◆ **Problem description**
The expected output is the line with "buena aproximación al" followed by every remaining line of the entries, all repeated exactly.

Data items:
>>

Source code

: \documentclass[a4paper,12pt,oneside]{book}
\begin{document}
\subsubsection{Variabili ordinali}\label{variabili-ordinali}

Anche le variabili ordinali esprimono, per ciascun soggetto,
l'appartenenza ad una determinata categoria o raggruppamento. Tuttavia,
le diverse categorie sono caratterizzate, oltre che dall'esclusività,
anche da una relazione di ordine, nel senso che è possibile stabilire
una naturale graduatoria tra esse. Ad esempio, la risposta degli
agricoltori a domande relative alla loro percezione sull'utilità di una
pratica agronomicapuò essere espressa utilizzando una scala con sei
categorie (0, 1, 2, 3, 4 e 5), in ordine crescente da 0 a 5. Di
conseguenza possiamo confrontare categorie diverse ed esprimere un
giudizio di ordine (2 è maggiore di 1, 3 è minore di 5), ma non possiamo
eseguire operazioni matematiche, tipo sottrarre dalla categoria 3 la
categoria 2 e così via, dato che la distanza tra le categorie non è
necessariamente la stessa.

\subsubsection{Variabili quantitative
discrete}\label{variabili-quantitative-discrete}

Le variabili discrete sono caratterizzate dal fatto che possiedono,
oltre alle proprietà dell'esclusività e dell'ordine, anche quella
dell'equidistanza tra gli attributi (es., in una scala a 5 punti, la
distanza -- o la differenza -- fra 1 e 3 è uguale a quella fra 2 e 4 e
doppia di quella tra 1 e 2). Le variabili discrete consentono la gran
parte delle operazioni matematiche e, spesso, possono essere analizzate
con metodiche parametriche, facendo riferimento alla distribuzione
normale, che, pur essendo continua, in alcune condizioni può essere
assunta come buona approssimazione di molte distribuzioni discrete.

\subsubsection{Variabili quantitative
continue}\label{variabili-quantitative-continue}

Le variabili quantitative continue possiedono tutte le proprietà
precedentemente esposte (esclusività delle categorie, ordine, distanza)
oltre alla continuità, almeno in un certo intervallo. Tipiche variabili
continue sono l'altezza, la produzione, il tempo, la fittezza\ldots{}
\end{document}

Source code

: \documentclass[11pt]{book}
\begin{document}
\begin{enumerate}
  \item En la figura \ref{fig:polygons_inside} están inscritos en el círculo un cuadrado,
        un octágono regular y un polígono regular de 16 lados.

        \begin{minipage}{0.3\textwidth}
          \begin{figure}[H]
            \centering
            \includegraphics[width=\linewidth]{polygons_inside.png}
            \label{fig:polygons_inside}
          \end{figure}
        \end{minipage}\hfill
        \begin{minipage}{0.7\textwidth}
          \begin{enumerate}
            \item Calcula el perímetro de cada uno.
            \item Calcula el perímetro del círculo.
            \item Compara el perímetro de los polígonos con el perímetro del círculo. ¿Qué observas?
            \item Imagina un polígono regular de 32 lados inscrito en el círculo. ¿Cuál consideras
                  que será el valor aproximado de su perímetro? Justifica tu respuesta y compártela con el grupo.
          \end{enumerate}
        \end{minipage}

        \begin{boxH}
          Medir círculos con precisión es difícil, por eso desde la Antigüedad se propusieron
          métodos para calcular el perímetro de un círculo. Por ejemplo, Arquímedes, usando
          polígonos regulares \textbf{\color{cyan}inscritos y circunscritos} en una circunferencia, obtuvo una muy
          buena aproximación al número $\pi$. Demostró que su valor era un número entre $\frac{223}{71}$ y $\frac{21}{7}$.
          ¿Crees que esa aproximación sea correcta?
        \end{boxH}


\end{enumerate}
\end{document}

<<

◆ **Reply**
          buena aproximación al número $\pi$. Demostró que su valor era un número entre $\frac{223}{71}$ y $\frac{21}{7}$.
          ¿Crees que esa aproximación sea correcta?
        \end{boxH}


\end{enumerate}
\end{document}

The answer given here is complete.